## Work instructions
For each line in the data below, write an exact copy.

## Data shown
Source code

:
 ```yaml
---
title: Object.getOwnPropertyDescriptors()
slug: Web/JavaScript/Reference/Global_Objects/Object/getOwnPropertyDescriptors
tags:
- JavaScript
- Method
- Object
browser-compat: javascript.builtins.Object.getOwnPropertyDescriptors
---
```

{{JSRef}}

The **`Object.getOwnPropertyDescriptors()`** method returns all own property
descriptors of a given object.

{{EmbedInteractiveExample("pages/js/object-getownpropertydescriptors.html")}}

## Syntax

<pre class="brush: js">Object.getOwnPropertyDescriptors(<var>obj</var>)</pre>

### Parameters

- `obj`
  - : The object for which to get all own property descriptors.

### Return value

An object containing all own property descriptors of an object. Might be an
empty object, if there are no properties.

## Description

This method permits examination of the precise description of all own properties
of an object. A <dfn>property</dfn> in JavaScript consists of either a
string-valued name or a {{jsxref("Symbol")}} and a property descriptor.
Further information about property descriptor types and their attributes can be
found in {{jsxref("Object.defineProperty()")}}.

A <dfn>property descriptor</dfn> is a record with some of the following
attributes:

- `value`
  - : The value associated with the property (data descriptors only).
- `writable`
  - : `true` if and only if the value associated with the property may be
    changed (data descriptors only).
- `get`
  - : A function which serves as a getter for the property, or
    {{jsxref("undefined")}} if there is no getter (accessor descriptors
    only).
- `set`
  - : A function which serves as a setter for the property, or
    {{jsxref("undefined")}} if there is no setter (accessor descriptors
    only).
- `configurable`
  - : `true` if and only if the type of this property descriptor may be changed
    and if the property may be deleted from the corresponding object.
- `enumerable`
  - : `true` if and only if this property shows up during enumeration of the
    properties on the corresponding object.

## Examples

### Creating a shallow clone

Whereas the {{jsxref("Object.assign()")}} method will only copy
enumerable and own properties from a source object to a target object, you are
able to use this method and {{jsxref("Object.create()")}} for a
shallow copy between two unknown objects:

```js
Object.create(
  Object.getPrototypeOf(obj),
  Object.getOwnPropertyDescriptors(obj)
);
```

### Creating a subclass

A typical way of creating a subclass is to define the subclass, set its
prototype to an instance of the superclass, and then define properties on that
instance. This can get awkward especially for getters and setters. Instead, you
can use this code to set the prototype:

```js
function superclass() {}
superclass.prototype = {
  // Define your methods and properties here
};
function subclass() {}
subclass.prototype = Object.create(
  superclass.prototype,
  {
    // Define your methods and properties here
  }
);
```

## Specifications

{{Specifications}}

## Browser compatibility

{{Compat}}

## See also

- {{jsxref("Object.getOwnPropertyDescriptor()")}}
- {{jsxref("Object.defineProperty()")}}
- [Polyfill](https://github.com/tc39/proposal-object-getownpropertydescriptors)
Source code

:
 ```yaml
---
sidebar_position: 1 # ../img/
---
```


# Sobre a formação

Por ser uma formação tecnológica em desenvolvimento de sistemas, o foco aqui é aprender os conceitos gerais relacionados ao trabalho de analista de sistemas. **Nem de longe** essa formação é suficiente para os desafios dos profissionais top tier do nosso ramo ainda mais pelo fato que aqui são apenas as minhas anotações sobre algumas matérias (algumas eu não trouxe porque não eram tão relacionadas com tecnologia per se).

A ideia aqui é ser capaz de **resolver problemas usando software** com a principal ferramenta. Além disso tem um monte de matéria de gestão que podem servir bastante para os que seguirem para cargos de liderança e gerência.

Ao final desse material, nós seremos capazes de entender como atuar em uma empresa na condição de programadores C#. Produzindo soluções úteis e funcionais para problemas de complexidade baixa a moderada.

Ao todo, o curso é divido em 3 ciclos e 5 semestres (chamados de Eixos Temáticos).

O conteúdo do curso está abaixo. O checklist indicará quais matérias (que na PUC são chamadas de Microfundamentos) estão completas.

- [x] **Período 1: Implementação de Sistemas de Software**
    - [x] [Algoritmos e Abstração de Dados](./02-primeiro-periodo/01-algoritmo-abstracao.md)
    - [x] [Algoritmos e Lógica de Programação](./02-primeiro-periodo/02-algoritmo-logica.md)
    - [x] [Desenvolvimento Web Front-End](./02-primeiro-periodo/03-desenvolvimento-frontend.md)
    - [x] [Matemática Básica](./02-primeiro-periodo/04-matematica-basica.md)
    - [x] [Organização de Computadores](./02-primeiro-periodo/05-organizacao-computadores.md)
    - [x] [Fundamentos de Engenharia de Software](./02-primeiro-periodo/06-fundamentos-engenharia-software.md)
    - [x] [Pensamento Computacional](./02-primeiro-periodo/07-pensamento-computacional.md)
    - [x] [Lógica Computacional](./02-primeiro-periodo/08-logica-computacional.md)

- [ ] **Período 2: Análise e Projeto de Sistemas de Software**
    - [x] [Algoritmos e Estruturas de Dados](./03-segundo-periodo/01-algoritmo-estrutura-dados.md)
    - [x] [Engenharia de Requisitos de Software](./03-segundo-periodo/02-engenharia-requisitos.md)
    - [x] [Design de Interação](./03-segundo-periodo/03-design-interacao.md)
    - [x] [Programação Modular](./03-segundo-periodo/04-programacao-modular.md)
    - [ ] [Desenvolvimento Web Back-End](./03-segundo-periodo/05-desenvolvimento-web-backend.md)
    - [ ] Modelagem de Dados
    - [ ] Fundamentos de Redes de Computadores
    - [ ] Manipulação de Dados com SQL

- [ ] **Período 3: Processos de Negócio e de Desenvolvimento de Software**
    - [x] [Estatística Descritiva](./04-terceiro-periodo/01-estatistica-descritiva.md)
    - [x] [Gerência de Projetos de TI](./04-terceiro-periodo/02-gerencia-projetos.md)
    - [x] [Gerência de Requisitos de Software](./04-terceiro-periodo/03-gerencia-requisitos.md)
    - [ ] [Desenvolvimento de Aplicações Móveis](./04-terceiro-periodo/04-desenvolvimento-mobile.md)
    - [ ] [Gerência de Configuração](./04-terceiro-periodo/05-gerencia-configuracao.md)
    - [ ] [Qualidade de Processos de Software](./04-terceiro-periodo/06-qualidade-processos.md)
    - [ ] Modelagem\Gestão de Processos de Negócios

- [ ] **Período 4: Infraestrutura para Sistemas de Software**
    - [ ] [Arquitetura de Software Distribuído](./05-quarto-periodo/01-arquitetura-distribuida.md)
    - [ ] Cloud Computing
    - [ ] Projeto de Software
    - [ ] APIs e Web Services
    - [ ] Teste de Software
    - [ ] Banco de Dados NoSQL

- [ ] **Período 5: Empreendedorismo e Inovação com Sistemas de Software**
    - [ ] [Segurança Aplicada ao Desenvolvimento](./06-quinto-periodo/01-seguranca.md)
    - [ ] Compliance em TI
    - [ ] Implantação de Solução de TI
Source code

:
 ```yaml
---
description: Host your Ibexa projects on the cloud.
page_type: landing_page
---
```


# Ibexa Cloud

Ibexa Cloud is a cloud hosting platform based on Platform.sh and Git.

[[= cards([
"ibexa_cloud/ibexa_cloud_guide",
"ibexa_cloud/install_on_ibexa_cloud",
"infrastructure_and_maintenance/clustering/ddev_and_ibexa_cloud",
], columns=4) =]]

## Your solution
Source code

:
 ```yaml
---
title: Object.getOwnPropertyDescriptors()
slug: Web/JavaScript/Reference/Global_Objects/Object/getOwnPropertyDescriptors
tags:
- JavaScript
- Method
- Object
browser-compat: javascript.builtins.Object.getOwnPropertyDescriptors
---
```

{{JSRef}}

The **`Object.getOwnPropertyDescriptors()`** method returns all own property
descriptors of a given object.

{{EmbedInteractiveExample("pages/js/object-getownpropertydescriptors.html")}}

## Syntax

<pre class="brush: js">Object.getOwnPropertyDescriptors(<var>obj</var>)</pre>

### Parameters

- `obj`
  - : The object for which to get all own property descriptors.

### Return value

An object containing all own property descriptors of an object. Might be an
empty object, if there are no properties.

## Description

This method permits examination of the precise description of all own properties
of an object. A <dfn>property</dfn> in JavaScript consists of either a
string-valued name or a {{jsxref("Symbol")}} and a property descriptor.
Further information about property descriptor types and their attributes can be
found in {{jsxref("Object.defineProperty()")}}.

A <dfn>property descriptor</dfn> is a record with some of the following
attributes:

- `value`
  - : The value associated with the property (data descriptors only).
- `writable`
  - : `true` if and only if the value associated with the property may be
    changed (data descriptors only).
- `get`
  - : A function which serves as a getter for the property, or
    {{jsxref("undefined")}} if there is no getter (accessor descriptors
    only).
- `set`
  - : A function which serves as a setter for the property, or
    {{jsxref("undefined")}} if there is no setter (accessor descriptors
    only).
- `configurable`
  - : `true` if and only if the type of this property descriptor may be changed
    and if the property may be deleted from the corresponding object.
- `enumerable`
  - : `true` if and only if this property shows up during enumeration of the
    properties on the corresponding object.

## Examples

### Creating a shallow clone

Whereas the {{jsxref("Object.assign()")}} method will only copy
enumerable and own properties from a source object to a target object, you are
able to use this method and {{jsxref("Object.create()")}} for a
shallow copy between two unknown objects:

```js
Object.create(
  Object.getPrototypeOf(obj),
  Object.getOwnPropertyDescriptors(obj)
);
```

### Creating a subclass

A typical way of creating a subclass is to define the subclass, set its
prototype to an instance of the superclass, and then define properties on that
instance. This can get awkward especially for getters and setters. Instead, you
can use this code to set the prototype:

```js
function superclass() {}
superclass.prototype = {
  // Define your methods and properties here
};
function subclass() {}
subclass.prototype = Object.create(
  superclass.prototype,
  {
    // Define your methods and properties here
  }
);
```

## Specifications

{{Specifications}}

## Browser compatibility

{{Compat}}

## See also

- {{jsxref("Object.getOwnPropertyDescriptor()")}}
- {{jsxref("Object.defineProperty()")}}
- [Polyfill](https://github.com/tc39/proposal-object-getownpropertydescriptors)
Source code

:
 ```yaml
---
sidebar_position: 1 # ../img/
---
```


# Sobre a formação

Por ser uma formação tecnológica em desenvolvimento de sistemas, o foco aqui é aprender os conceitos gerais relacionados ao trabalho de analista de sistemas. **Nem de longe** essa formação é suficiente para os desafios dos profissionais top tier do nosso ramo ainda mais pelo fato que aqui são apenas as minhas anotações sobre algumas matérias (algumas eu não trouxe porque não eram tão relacionadas com tecnologia per se).

A ideia aqui é ser capaz de **resolver problemas usando software** com a principal ferramenta. Além disso tem um monte de matéria de gestão que podem servir bastante para os que seguirem para cargos de liderança e gerência.

Ao final desse material, nós seremos capazes de entender como atuar em uma empresa na condição de programadores C#. Produzindo soluções úteis e funcionais para problemas de complexidade baixa a moderada.

Ao todo, o curso é divido em 3 ciclos e 5 semestres (chamados de Eixos Temáticos).

O conteúdo do curso está abaixo. O checklist indicará quais matérias (que na PUC são chamadas de Microfundamentos) estão completas.

- [x] **Período 1: Implementação de Sistemas de Software**
    - [x] [Algoritmos e Abstração de Dados](./02-primeiro-periodo/01-algoritmo-abstracao.md)
    - [x] [Algoritmos e Lógica de Programação](./02-primeiro-periodo/02-algoritmo-logica.md)
    - [x] [Desenvolvimento Web Front-End](./02-primeiro-periodo/03-desenvolvimento-frontend.md)
    - [x] [Matemática Básica](./02-primeiro-periodo/04-matematica-basica.md)
    - [x] [Organização de Computadores](./02-primeiro-periodo/05-organizacao-computadores.md)
    - [x] [Fundamentos de Engenharia de Software](./02-primeiro-periodo/06-fundamentos-engenharia-software.md)
    - [x] [Pensamento Computacional](./02-primeiro-periodo/07-pensamento-computacional.md)
    - [x] [Lógica Computacional](./02-primeiro-periodo/08-logica-computacional.md)

- [ ] **Período 2: Análise e Projeto de Sistemas de Software**
    - [x] [Algoritmos e Estruturas de Dados](./03-segundo-periodo/01-algoritmo-estrutura-dados.md)
    - [x] [Engenharia de Requisitos de Software](./03-segundo-periodo/02-engenharia-requisitos.md)
    - [x] [Design de Interação](./03-segundo-periodo/03-design-interacao.md)
    - [x] [Programação Modular](./03-segundo-periodo/04-programacao-modular.md)
    - [ ] [Desenvolvimento Web Back-End](./03-segundo-periodo/05-desenvolvimento-web-backend.md)
    - [ ] Modelagem de Dados
    - [ ] Fundamentos de Redes de Computadores
    - [ ] Manipulação de Dados com SQL

- [ ] **Período 3: Processos de Negócio e de Desenvolvimento de Software**
    - [x] [Estatística Descritiva](./04-terceiro-periodo/01-estatistica-descritiva.md)
    - [x] [Gerência de Projetos de TI](./04-terceiro-periodo/02-gerencia-projetos.md)
    - [x] [Gerência de Requisitos de Software](./04-terceiro-periodo/03-gerencia-requisitos.md)
    - [ ] [Desenvolvimento de Aplicações Móveis](./04-terceiro-periodo/04-desenvolvimento-mobile.md)
    - [ ] [Gerência de Configuração](./04-terceiro-periodo/05-gerencia-configuracao.md)
    - [ ] [Qualidade de Processos de Software](./04-terceiro-periodo/06-qualidade-processos.md)
    - [ ] Modelagem\Gestão de Processos de Negócios

- [ ] **Período 4: Infraestrutura para Sistemas de Software**
    - [ ] [Arquitetura de Software Distribuído](./05-quarto-periodo/01-arquitetura-distribuida.md)
    - [ ] Cloud Computing
    - [ ] Projeto de Software
    - [ ] APIs e Web Services
    - [ ] Teste de Software
    - [ ] Banco de Dados NoSQL

- [ ] **Período 5: Empreendedorismo e Inovação com Sistemas de Software**
    - [ ] [Segurança Aplicada ao Desenvolvimento](./06-quinto-periodo/01-seguranca.md)
    - [ ] Compliance em TI
    - [ ] Implantação de Solução de TI
Source code

:
 ```yaml
---
description: Host your Ibexa projects on the cloud.
page_type: landing_page
---
```


# Ibexa Cloud

Ibexa Cloud is a cloud hosting platform based on Platform.sh and Git.

[[= cards([
"ibexa_cloud/ibexa_cloud_guide",
"ibexa_cloud/install_on_ibexa_cloud",
"infrastructure_and_maintenance/clustering/ddev_and_ibexa_cloud",
], columns=4) =]]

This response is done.